Friday, June 21, 2013

Notes from a Larg(ish) Island--with apologies to Bill Bryson

Last week I had the pleasure, and I will add privilege, of spending two days on Great Barrier Island, New Zealand’s fourth largest island and the largest of Auckland’s Hauraki Gulf. The island is a paradox to me: I had heard a lot of it but knew nothing about it. What did I know? The odd murder, a disappearance or two, a brutal kidnapping. Nothing you wouldn’t find on the Mainland but more acute on a smallish island with a permanent population of fewer than 1000. So Fryday went there with a sense of adventure, and adventure it was from beginning to end—and end that will never end as the memories live on.  This is one of the most beautiful places in New Zealand and one of the laziest most relaxing I have been to.

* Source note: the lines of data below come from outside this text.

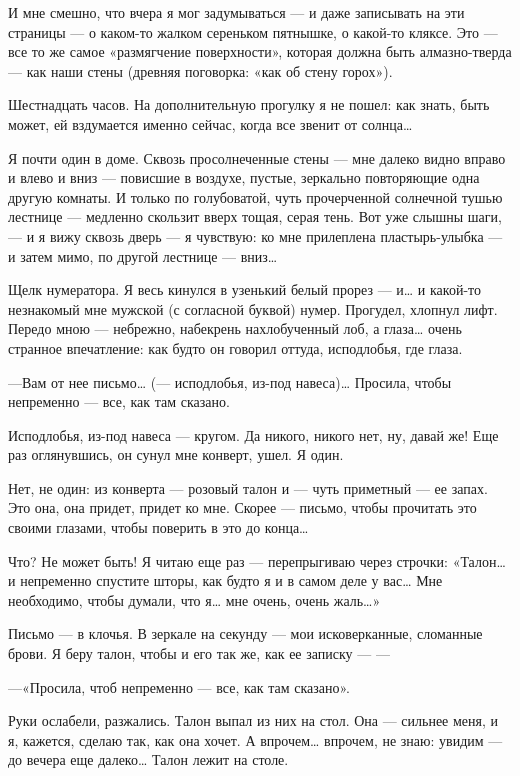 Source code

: \documentclass[11pt,openany]{book}
\begin{document}
И мне смешно, что вчера я мог задумываться --- и даже записывать на эти страницы --- о каком-то жалком сереньком пятнышке, о какой-то кляксе. Это --- все то же самое «размягчение поверхности», которая должна быть алмазно-тверда --- как наши стены (древняя поговорка: «как об стену горох»).

Шестнадцать часов. На дополнительную прогулку я не пошел: как знать, быть может, ей вздумается именно сейчас, когда все звенит от солнца\ldots{}

Я почти один в доме. Сквозь просолнеченные стены --- мне далеко видно вправо и влево и вниз --- повисшие в воздухе, пустые, зеркально повторяющие одна другую комнаты. И только по голубоватой, чуть прочерченной солнечной тушью лестнице --- медленно скользит вверх тощая, серая тень. Вот уже слышны шаги, --- и я вижу сквозь дверь --- я чувствую: ко мне прилеплена пластырь-улыбка --- и затем мимо, по другой лестнице --- вниз\ldots{}

Щелк нумератора. Я весь кинулся в узенький белый прорез --- и\ldots{} и какой-то незнакомый мне мужской (с согласной буквой) нумер. Прогудел, хлопнул лифт. Передо мною --- небрежно, набекрень нахлобученный лоб, а глаза\ldots{} очень странное впечатление: как будто он говорил оттуда, исподлобья, где глаза.

---Вам от нее письмо\ldots{} (--- исподлобья, из-под навеса)\ldots{} Просила, чтобы непременно --- все, как там сказано.

Исподлобья, из-под навеса --- кругом. Да никого, никого нет, ну, давай же! Еще раз оглянувшись, он сунул мне конверт, ушел. Я один.

Нет, не один: из конверта --- розовый талон и --- чуть приметный --- ее запах. Это она, она придет, придет ко мне. Скорее --- письмо, чтобы прочитать это своими глазами, чтобы поверить в это до конца\ldots{}

Что? Не может быть! Я читаю еще раз --- перепрыгиваю через строчки: «Талон\ldots{} и непременно спустите шторы, как будто я и в самом деле у вас\ldots{} Мне необходимо, чтобы думали, что я\ldots{} мне очень, очень жаль\ldots{}»

Письмо --- в клочья. В зеркале на секунду --- мои исковерканные, сломанные брови. Я беру талон, чтобы и его так же, как ее записку --- ---

---«Просила, чтоб непременно --- все, как там сказано».

Руки ослабели, разжались. Талон выпал из них на стол. Она --- сильнее меня, и я, кажется, сделаю так, как она хочет. А впрочем\ldots{} впрочем, не знаю: увидим --- до вечера еще далеко\ldots{} Талон лежит на столе.
\end{document}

Even a day on the island seems longer as if each day is reluctant to depart--something it shares with at least one of the island’s two airlines but that is a story for another time. And then there are the people—the islanders—in no hurry to embrace much that is modern and in no hurry at all to embrace Auckland but will welcome Aucklanders. And that makes a refreshing change from some of the places I visit. And a special one. Don’t get me wrong; many of the people in many of the places Fryday visits in the course of work are “special.” But not like Great Barrier. Despite my predictions and predilections there was not a banjo to be heard. Not one.